= Proteza koniecpolska railway =

The "Proteza koniecpolska" (literally "Koniecpol prosthesis") is a colloquial term for a rail project in Poland completed in 2013 to give Częstochowa improved connections with Warsaw, Wrocław and Opole using existing rail lines.

The link connected two already modernized major trunk lines the Central Rail Line near Włoszczowa and the PKP rail line 132 near Opole by tracks modernized for speeds up to 120 and 140 km/h, running through the Częstochowa Stradom railway station. This decreased travel times between Warszawa Centralna and Wrocław Główny railway station from over 5 hours to 3 hours 45 minutes.

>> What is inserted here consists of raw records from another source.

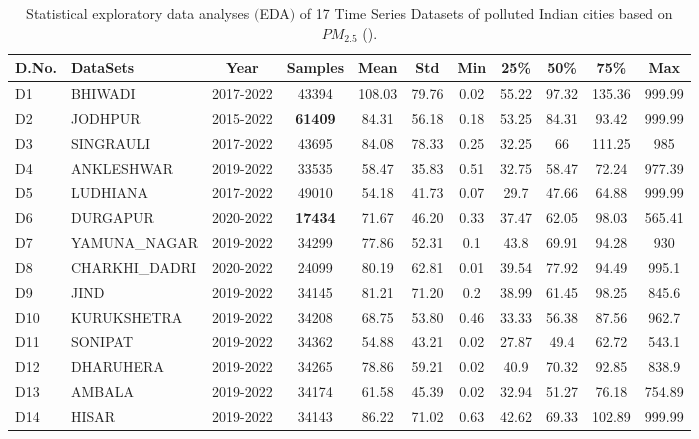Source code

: \documentclass[a4paper,fleqn]{cas-dc}
\begin{document}
\begin{table}[h!]
  \caption{Statistical exploratory data analyses $($EDA$)$ of 17 Time Series Datasets of polluted Indian cities based on $PM_{2.5}$ (\cite{bhawan2020central}).}
  \label{Eda1}
  
  \begin{tabular}{llccccccccc}
  \hline
  
  D.No. & DataSets & Year  & Samples &Mean &Std & Min &25\% &50\% &75\% & Max\\ \hline
  
 D1 &  BHIWADI          & 2017-2022  & 43394   & 108.03 & 79.76  & 0.02 & 55.22   & 97.32       & 135.36 & 999.99 \\ 
 D2 &  JODHPUR     & 2015-2022 &\textbf{61409} & 84.31 & 56.18 & 0.18 & 53.25   & 84.31 & 93.42   & 999.99 \\
 D3 &  SINGRAULI    & 2017-2022 & 43695   & 84.08 & 78.33 & 0.25 & 32.25   & 66          & 111.25  & 985    \\
 D4 &  ANKLESHWAR   & 2019-2022  & 33535     & 58.47 & 35.83 & 0.51 & 32.75   & 58.47 & 72.24   & 977.39 \\ 
 D5 &  LUDHIANA        & 2017-2022  & 49010  & 54.18 & 41.73 & 0.07 & 29.7    & 47.66       & 64.88   & 999.99 \\
 D6 &  DURGAPUR       & 2020-2022 & \textbf{17434}   & 71.67 & 46.20 & 0.33 & 37.47 & 62.05      & 98.03 & 565.41 \\ 
 D7 &  YAMUNA\_NAGAR  & 2019-2022 & 34299   & 77.86  & 52.31 & 0.1  & 43.8    & 69.91       & 94.28   & 930    \\
 D8 &  CHARKHI\_DADRI  & 2020-2022  & 24099   & 80.19 & 62.81 & 0.01 & 39.54  & 77.92       & 94.49  & 995.1  \\ 
 D9 &  JIND             & 2019-2022 & 34145 & 81.21 & 71.20 & 0.2  & 38.99   & 61.45       & 98.25   & 845.6  \\ 
 D10 &  KURUKSHETRA    & 2019-2022  & 34208 & 68.75& 53.80 & 0.46 & 33.33   & 56.38       & 87.56   & 962.7  \\ 
 D11 &  SONIPAT        & 2019-2022  & 34362  & 54.88 & 43.21  & 0.02 & 27.87   & 49.4        & 62.72   & 543.1  \\ 
 D12 &  DHARUHERA     & 2019-2022 & 34265 & 78.86 & 59.21 & 0.02 & 40.9    & 70.32       & 92.85   & 838.9  \\
 D13 &  AMBALA         & 2019-2022 & 34174 & 61.58 & 45.39 & 0.02 & 32.94   & 51.27       & 76.18 & 754.89 \\
 D14 &  HISAR          & 2019-2022 & 34143 & 86.22 & 71.02 & 0.63 & 42.62   & 69.33       & 102.89 & 999.99 \\ 

\end{tabular}
\end{table}
\end{document}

The city of Wrocław despite being the largest urban center in southwestern Poland and the fourth largest city in the country lacks a direct rail connection with capital and largest city Warsaw. During the 19th century, when most of the rail lines were laid out, the territory of Poland was divided between neighboring powers, with Warsaw controlled by Russians as part of Congress Poland while Wrocław along with the region of Silesia and with northern Poland was ruled by the German Kingdom of Prussia, both of which invested primarily in connecting the cities with their own infrastructure. A dedicated high speed rail line from Warsaw through Łódź to Wrocław and further to the border with the Czech Republic is being planned.

At the end of the 20th century trains to Wrocław traveled along PKP rail line 1 from Warsaw to Częstochowa through the main Częstochowa railway station, from there along local lines, PKP rail line 61 and PKP rail line 144 to Opole, continuing on line 132 to Wrocław, with the fastest travel times being 4 hours 25 minutes. At the beginning of the 21st century this connection was suspended due to modernization work on the line 1 between Warsaw and Częstochowa, and trains to Wrocław had to routed through Poznań on PKP rail line 271 and PKP rail line 3 or through Katowice on line 132 and the Central Rail Line, extending travel times to over five hours. To mitigate this situation a proposal was raised to upgrade the technical parameters of the lines 61 and 144 to create an effective shortcut between the two trunk lines from Opole through Częstochowa Stradom to Włoszczowa on the Central Rail Line, decreasing travel times below four hours. This project has been dubbed the Koniecpol prosthesis for the railway station located between Częstochowa and Włoszczowa.